• Exercise directions: Copy each line of the records below, from the first through the one that contains "sudo apt-get install curl", exactly as written.

------------------------------------------------------------

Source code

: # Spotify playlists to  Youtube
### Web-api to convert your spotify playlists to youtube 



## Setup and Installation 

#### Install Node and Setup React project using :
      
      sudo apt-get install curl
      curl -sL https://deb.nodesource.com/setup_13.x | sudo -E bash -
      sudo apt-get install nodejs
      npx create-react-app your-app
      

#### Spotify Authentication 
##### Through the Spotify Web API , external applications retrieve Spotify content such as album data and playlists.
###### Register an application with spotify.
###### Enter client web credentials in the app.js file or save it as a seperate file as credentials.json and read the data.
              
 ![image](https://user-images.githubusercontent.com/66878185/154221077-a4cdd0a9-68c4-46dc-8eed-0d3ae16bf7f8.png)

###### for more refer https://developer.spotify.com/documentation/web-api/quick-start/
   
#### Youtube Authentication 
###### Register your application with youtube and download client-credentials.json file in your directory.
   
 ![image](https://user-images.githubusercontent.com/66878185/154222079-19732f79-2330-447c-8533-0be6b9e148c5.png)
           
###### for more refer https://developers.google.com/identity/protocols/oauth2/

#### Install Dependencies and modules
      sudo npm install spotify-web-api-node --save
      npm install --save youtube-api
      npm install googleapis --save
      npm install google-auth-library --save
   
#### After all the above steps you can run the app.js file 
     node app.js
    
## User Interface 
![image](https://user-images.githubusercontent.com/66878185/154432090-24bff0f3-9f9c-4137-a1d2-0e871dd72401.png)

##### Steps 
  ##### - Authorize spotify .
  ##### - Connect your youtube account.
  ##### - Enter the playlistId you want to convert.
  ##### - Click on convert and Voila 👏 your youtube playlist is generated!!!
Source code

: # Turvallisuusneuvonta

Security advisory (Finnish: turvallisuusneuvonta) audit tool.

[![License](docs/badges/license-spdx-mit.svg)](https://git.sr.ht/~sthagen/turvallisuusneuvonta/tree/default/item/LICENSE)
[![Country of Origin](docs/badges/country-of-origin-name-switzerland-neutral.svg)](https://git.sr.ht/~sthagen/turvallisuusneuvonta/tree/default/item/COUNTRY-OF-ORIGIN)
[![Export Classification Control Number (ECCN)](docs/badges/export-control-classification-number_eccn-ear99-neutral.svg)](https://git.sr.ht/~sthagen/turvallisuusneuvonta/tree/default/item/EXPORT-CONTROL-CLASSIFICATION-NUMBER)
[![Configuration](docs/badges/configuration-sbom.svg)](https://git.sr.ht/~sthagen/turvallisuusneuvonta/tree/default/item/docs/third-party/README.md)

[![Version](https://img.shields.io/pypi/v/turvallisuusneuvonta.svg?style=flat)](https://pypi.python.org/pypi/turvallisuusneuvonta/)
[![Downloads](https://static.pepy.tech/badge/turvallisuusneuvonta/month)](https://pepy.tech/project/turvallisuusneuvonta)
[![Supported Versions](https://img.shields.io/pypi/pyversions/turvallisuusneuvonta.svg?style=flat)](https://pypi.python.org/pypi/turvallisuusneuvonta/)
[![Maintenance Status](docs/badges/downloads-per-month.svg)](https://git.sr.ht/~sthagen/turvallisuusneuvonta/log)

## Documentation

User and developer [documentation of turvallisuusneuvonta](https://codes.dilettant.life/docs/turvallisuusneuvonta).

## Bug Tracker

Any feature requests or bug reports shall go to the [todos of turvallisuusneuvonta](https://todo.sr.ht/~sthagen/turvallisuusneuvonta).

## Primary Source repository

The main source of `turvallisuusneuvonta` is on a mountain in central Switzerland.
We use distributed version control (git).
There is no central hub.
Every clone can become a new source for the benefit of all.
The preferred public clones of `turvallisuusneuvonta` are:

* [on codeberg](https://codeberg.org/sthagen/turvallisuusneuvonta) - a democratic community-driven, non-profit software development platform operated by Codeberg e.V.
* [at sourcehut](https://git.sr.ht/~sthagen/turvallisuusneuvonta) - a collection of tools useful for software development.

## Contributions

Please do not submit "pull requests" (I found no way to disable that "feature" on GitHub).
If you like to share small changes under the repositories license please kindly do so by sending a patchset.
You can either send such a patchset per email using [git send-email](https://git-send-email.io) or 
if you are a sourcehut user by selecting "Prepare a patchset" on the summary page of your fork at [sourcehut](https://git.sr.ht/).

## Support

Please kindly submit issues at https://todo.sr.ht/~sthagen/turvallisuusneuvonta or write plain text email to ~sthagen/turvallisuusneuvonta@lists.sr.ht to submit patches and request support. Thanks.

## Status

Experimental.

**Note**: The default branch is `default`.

------------------------------------------------------------

• Output of the exercise:
Source code

: # Spotify playlists to  Youtube
### Web-api to convert your spotify playlists to youtube 



## Setup and Installation 

#### Install Node and Setup React project using :
      
      sudo apt-get install curl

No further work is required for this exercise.